Last week, two Australian men were executed in Bali. Ten years ago, they tried to smuggle a massive amount of heroin out of Indonesia. As a result, they have spent the last decade in a Bali prison, awaiting an execution date, appealing, then awaiting another execution date.
Everything about this is awful – trying to sneak drugs out of a country that will kill you for doing so, waiting ten years to be shot by a firing squad, boarding a boat to a special island dedicated to executions, and deciding whether or not to wear a blindfold when you are killed.
Since we arrived in Perth, I’ve gotten to know the faces of Myuran Sukumaran and Andrew Chan – their crime, their lives in prison, their appeals, and finally, their executions. The West Australian newspaper prints its cover story headline in such a large font that I won’t leave it out for the girls to see. So I keep the paper in my bedroom where I read their stories with shameful curiosity.
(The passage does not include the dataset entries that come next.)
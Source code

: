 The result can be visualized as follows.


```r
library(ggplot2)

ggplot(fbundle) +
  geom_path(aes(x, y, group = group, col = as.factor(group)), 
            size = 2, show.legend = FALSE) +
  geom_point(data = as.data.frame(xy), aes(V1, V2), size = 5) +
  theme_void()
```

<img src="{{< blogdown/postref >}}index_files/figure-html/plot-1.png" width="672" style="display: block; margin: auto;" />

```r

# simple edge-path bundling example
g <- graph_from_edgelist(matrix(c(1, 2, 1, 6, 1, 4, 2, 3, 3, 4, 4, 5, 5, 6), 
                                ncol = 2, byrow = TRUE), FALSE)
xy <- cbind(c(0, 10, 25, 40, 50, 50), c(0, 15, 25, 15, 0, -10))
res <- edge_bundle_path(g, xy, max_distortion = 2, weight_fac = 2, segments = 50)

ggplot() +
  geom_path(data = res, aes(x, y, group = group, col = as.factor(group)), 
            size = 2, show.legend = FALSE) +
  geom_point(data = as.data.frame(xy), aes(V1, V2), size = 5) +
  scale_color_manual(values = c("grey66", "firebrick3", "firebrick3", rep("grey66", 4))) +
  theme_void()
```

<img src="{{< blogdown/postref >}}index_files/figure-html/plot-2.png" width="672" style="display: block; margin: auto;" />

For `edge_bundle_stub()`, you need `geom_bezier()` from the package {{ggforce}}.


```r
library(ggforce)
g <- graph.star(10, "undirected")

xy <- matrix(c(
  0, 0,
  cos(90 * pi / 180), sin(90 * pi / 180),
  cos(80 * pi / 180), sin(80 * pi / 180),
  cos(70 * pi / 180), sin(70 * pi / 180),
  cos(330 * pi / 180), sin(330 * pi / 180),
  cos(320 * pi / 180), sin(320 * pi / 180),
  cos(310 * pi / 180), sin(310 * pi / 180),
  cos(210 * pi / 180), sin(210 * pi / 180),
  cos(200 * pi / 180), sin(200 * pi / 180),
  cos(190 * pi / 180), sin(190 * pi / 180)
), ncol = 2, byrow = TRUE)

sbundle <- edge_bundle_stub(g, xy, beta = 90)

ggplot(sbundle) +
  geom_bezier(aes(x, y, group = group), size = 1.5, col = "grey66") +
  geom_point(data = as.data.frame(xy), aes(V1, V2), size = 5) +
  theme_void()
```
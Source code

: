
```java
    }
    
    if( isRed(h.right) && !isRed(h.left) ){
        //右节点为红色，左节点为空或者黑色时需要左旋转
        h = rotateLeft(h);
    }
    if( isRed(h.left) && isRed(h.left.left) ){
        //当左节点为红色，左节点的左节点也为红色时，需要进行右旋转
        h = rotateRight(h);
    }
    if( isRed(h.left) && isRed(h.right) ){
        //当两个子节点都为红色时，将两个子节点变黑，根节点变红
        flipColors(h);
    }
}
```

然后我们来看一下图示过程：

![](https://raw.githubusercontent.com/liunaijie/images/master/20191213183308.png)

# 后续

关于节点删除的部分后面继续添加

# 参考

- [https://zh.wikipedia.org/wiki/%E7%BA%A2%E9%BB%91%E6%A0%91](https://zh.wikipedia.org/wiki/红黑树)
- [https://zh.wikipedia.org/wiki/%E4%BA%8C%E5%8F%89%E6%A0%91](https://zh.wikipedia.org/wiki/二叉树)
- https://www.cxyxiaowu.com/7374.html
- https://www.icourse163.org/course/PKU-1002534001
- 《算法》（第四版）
I thought of Myuran and Andrew when we recently toured the former prison in Fremantle. Like Alcatraz, the Fremantle Prison is a tourist destination. We learned about some of the prison’s most famous convicts and escape attempts. We sat in the cramped cells and visited death row. We looked out the tiny windows, up at the watchtowers, and imagined how we’d escape. Feign illness? Steal a guard’s uniform? Dig a hole? Sarah, our Tig Notaro lookalike tour guide, relayed every fact and fable in an enthusiastic whisper, as if we were all sitting around a campfire. “Some people say they’ve seen the ghost of Moondyne Joe wandering the streets of Fremantle.” It was a sunny day, and after the tour, the kids frolicked in the prison yard.
People become stories and prisons become playgrounds. Something so awful can’t last forever.